Ranger stopped. Was that Pretty’s voice? He dropped his belly to the ground and slunk towards the sound. There, on the wrong side of the tracks, in a circle of fishing boats, Pretty sat, surrounded by hundreds of rats and mice. His tail wrapped protectively around his legs and he squirmed in fear, but he didn’t back down from the hundreds of fierce teeth barred at him.
“We didn’t hurt him. We hurt the boats.” The rat who spoke was as large as a cat. His beady eyes glowed with black malice.
“You knew that would hurt him. That we would be fired. And you tried to blame it on me!”
“He hunts us.”
“You don’t care.”
The Rat King shrugged. A rat shrug is disconcerting. Nonchalance doesn’t belong on a creature with such evil in its eyes. “I don’t care. I enjoy watching the sport.” Another shrug. “But you have skimped on your deliveries.”
At this, all the mice and rats nodded and chittered in anger. Several ran over to empty bags of cat food that lay sprawled near a boat.
“I will work harder from now on.”
“One cat can’t carry more. Even with the help of your big horned lady love.”
Kashkow and Prettywhiskers had been working together to bribe the mice and rats? Had Ranger just been a fool, thinking he was the one carrying the effort of their job when really he’d just been deceiving himself?
He stepped out of the shadows. “Two cats can do it.”
The rodents backed away in a wave. Whispers of ‘the hunter’ and ‘bloodpaws’ and ‘the beast that mews at night’ came from their terrified rodent lips. Rat King didn’t back up. “We want more cat food. Twice as much.”
“Twenty percent more.” Prettywhiskers had regained his swagger with the appearance of his best friend.
“Deal. Also, you will not hunt us.” Rat King paused. “Unless we ask you to.”
And thus, in the dark shadows of the shipyard, a deal was struck that would last the ages. Or at least nine lives worth of ages.
At the wedding, Prettywhiskers was joyous. “When Kashkow and I have kids, we’re naming them after you!”
Ranger happy-kneaded and sad-purred.
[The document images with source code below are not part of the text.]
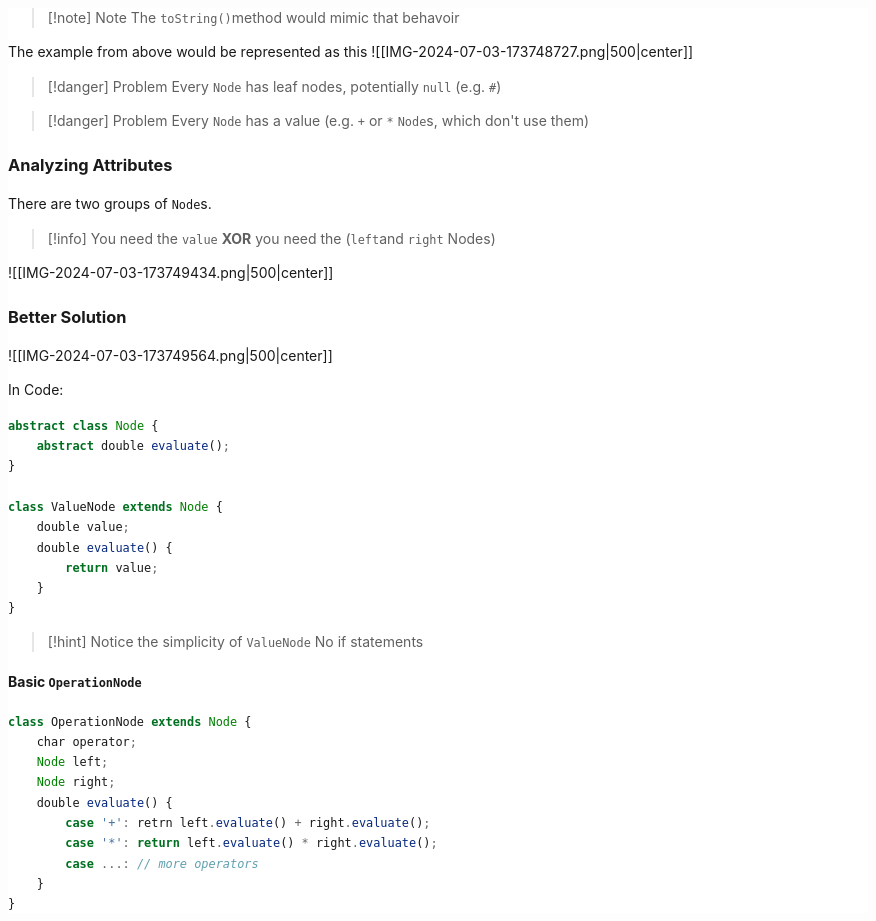 > [!note] Note
> The `toString()`method would mimic that behavoir

The example from above would be represented as this
![[IMG-2024-07-03-173748727.png|500|center]]

> [!danger] Problem
> Every `Node` has leaf nodes, potentially `null` (e.g. `#`)

> [!danger] Problem
> Every `Node` has a value (e.g. `+` or `*` `Node`s, which don't use them)

### Analyzing Attributes

There are two groups of `Node`s.

> [!info] You need the `value` **XOR** you need the (`left`and `right` Nodes)

![[IMG-2024-07-03-173749434.png|500|center]]

### Better Solution

![[IMG-2024-07-03-173749564.png|500|center]]

In Code:

```ts
abstract class Node {
	abstract double evaluate();
}

class ValueNode extends Node {
	double value;
	double evaluate() {
		return value;
	}
}
```

> [!hint] Notice the simplicity of `ValueNode`
> No if statements

#### Basic `OperationNode`

```ts
class OperationNode extends Node {
	char operator;
	Node left;
	Node right;
	double evaluate() {
		case '+': retrn left.evaluate() + right.evaluate();
		case '*': return left.evaluate() * right.evaluate();
		case ...: // more operators
	}
}
```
He decided not to tell Pretty about how procreation works. There would be no little cat/cow children, but he knew his friend would have a lot of fun trying.
So the two friends, through adversity, challenge, and bovine affection, came to see the love they truly held for each other, and they lived happily ever after.
–END
Author’s Note: This was round 2 of the NYC Midnight short story contest. After “Home From the Dark” got me through Round 1, I got a new set of prompts. The new story had to be a fairy tale, and it had to include an eviction and a buffoon.